Extracted information START

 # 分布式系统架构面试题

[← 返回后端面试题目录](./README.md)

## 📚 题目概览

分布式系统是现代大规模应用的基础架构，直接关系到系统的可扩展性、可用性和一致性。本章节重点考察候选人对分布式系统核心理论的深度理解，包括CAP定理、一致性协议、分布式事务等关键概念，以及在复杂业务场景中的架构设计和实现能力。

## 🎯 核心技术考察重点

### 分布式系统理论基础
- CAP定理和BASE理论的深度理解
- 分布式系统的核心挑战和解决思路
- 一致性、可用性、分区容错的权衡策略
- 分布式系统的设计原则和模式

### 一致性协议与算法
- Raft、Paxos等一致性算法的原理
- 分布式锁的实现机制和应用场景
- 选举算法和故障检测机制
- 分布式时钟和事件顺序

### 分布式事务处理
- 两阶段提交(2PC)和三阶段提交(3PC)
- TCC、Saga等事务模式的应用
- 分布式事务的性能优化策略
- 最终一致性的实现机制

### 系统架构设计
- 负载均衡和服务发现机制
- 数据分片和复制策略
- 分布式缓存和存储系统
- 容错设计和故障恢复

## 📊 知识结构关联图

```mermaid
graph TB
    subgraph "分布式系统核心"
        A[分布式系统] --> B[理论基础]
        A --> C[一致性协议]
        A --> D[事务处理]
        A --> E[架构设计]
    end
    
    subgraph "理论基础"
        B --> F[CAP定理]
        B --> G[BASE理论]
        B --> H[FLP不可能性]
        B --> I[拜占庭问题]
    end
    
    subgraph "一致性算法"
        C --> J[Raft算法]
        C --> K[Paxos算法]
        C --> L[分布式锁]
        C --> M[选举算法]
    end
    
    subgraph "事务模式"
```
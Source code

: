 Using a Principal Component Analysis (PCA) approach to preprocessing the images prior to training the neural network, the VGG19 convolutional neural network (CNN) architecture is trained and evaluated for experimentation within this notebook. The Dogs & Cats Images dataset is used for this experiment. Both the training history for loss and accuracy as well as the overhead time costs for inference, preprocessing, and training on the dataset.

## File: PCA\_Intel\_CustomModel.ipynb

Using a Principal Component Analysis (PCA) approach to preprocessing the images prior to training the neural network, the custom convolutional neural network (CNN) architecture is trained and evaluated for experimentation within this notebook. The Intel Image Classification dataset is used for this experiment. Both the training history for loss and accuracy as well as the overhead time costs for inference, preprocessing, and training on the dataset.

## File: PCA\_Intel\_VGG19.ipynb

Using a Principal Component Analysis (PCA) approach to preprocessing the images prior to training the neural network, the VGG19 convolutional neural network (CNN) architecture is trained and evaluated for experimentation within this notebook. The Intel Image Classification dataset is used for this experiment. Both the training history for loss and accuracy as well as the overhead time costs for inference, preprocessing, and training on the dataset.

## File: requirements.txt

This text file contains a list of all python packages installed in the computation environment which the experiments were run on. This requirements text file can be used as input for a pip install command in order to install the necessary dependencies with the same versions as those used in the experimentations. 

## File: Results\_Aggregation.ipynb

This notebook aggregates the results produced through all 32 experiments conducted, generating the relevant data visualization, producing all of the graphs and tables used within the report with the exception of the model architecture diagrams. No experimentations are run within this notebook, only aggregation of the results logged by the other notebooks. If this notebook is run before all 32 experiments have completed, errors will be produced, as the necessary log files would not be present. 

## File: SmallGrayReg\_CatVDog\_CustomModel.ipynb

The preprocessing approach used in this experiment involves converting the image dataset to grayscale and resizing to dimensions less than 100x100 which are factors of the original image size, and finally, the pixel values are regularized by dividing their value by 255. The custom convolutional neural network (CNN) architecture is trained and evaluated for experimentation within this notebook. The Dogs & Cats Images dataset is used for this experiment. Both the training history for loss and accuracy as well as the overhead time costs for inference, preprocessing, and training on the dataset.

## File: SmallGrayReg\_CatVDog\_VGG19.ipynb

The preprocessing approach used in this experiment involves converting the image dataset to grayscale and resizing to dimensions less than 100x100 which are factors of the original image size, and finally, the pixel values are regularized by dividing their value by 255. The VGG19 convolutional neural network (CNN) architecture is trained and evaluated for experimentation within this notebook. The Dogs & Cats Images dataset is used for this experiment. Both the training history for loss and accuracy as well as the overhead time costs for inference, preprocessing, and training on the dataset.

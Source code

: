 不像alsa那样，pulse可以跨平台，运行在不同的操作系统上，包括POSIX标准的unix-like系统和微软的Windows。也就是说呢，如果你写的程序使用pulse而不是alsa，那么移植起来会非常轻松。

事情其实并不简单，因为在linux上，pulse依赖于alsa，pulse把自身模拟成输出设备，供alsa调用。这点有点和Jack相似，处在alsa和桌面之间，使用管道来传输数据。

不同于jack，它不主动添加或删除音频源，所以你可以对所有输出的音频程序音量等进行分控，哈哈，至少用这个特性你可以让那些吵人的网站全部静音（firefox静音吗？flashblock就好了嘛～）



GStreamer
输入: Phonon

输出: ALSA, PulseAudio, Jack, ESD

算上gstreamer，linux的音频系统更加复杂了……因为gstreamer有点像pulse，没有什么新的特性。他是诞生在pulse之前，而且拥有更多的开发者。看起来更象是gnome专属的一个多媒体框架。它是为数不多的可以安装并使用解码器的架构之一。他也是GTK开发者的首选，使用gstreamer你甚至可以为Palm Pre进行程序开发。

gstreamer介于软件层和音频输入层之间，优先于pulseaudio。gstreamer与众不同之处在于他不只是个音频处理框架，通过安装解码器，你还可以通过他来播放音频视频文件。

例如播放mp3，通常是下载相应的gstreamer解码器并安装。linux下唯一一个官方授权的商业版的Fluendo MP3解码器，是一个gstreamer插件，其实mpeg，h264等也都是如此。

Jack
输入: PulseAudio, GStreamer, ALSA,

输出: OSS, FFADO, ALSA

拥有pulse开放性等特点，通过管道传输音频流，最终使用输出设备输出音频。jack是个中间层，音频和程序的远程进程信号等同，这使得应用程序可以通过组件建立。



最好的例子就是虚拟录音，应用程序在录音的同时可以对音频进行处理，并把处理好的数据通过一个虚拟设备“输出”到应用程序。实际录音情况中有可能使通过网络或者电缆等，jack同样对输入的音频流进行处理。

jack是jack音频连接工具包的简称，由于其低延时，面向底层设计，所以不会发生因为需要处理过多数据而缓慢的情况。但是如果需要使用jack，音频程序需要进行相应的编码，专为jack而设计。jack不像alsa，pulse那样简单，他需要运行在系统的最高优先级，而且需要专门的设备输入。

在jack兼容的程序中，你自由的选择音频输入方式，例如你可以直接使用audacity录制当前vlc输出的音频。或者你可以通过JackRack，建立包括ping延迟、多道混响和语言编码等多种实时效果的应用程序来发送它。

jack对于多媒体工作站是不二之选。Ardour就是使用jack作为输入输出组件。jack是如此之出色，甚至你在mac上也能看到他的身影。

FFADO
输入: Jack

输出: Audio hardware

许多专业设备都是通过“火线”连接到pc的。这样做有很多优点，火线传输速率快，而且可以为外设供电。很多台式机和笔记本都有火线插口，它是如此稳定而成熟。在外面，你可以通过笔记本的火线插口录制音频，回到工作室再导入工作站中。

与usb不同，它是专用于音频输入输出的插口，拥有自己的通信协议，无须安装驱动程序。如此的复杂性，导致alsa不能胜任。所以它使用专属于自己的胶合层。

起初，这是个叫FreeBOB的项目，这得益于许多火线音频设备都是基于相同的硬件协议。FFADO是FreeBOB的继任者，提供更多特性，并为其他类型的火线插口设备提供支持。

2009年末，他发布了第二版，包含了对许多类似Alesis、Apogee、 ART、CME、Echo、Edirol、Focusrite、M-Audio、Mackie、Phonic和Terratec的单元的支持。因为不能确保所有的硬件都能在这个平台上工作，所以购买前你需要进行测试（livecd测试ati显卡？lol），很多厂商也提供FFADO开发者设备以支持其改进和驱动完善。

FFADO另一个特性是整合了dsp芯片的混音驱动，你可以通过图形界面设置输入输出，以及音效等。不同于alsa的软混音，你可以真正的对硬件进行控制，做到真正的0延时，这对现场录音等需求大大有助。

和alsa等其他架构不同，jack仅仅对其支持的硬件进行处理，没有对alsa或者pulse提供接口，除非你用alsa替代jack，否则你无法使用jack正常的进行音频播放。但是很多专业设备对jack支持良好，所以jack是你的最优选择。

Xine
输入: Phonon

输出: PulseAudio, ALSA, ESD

Extracted information END

● **Work item**: Whenever a line of the data above includes the word "experiments", copy that line.

● **Answer box**:
This text file contains a list of all python packages installed in the computation environment which the experiments were run on. This requirements text file can be used as input for a pip install command in order to install the necessary dependencies with the same versions as those used in the experimentations. 
This notebook aggregates the results produced through all 32 experiments conducted, generating the relevant data visualization, producing all of the graphs and tables used within the report with the exception of the model architecture diagrams. No experimentations are run within this notebook, only aggregation of the results logged by the other notebooks. If this notebook is run before all 32 experiments have completed, errors will be produced, as the necessary log files would not be present. 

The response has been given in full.